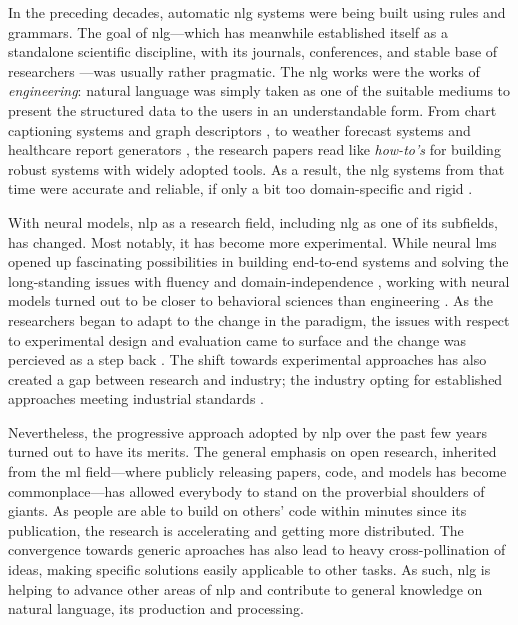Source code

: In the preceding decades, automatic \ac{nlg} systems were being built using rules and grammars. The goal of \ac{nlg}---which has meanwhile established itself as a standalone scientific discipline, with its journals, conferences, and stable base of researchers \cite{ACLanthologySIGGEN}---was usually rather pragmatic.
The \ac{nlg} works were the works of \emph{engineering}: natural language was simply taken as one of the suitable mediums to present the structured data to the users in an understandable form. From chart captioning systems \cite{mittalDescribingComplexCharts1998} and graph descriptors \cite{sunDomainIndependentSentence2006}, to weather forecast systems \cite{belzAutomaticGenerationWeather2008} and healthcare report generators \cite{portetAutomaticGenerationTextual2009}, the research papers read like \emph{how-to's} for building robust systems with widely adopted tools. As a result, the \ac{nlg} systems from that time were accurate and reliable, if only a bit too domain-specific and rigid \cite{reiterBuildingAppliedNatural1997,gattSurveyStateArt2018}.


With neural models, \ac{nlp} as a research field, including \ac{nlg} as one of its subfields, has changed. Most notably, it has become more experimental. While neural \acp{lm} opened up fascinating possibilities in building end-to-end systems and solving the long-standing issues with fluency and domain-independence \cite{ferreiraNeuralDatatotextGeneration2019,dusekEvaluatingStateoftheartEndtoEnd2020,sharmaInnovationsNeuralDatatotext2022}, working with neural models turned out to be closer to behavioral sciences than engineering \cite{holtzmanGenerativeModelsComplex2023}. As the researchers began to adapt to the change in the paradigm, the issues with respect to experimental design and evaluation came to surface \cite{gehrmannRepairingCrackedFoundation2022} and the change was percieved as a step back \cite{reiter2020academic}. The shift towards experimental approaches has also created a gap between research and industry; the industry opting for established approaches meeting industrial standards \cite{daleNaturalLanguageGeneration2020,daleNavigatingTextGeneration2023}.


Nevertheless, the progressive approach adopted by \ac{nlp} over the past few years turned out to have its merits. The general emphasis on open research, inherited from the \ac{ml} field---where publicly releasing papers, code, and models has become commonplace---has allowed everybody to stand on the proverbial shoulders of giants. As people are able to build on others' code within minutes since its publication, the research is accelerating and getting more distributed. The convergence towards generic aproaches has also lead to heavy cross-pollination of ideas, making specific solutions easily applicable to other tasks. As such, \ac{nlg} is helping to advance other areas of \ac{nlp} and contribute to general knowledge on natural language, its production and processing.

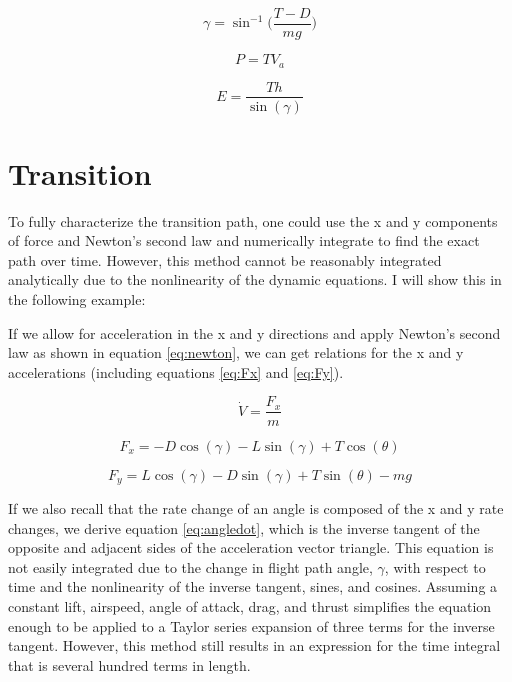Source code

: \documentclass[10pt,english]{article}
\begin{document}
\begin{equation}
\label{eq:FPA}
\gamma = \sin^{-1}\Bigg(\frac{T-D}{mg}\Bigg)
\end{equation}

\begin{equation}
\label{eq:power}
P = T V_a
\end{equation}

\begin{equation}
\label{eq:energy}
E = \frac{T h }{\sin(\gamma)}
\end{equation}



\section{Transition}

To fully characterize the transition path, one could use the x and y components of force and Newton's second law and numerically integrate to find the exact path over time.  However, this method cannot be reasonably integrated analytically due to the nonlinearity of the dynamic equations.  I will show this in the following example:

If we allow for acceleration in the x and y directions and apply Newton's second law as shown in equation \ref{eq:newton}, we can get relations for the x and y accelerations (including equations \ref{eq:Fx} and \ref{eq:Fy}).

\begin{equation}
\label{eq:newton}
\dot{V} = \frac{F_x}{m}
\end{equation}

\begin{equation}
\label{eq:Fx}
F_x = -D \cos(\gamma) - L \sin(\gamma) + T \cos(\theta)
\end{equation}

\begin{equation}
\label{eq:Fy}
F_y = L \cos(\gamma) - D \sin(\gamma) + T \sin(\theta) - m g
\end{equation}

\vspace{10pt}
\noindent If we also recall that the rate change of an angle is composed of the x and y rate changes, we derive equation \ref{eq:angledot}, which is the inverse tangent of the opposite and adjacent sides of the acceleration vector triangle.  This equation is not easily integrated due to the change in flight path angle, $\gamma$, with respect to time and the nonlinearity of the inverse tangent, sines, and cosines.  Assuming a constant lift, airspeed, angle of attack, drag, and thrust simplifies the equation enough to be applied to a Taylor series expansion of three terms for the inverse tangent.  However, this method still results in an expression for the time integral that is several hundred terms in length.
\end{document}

* [WORK ORDER]
All lines that contain the word "second" should be copied from the listing.

* [YOUR RESPONSE]
To fully characterize the transition path, one could use the x and y components of force and Newton's second law and numerically integrate to find the exact path over time.  However, this method cannot be reasonably integrated analytically due to the nonlinearity of the dynamic equations.  I will show this in the following example:
If we allow for acceleration in the x and y directions and apply Newton's second law as shown in equation \ref{eq:newton}, we can get relations for the x and y accelerations (including equations \ref{eq:Fx} and \ref{eq:Fy}).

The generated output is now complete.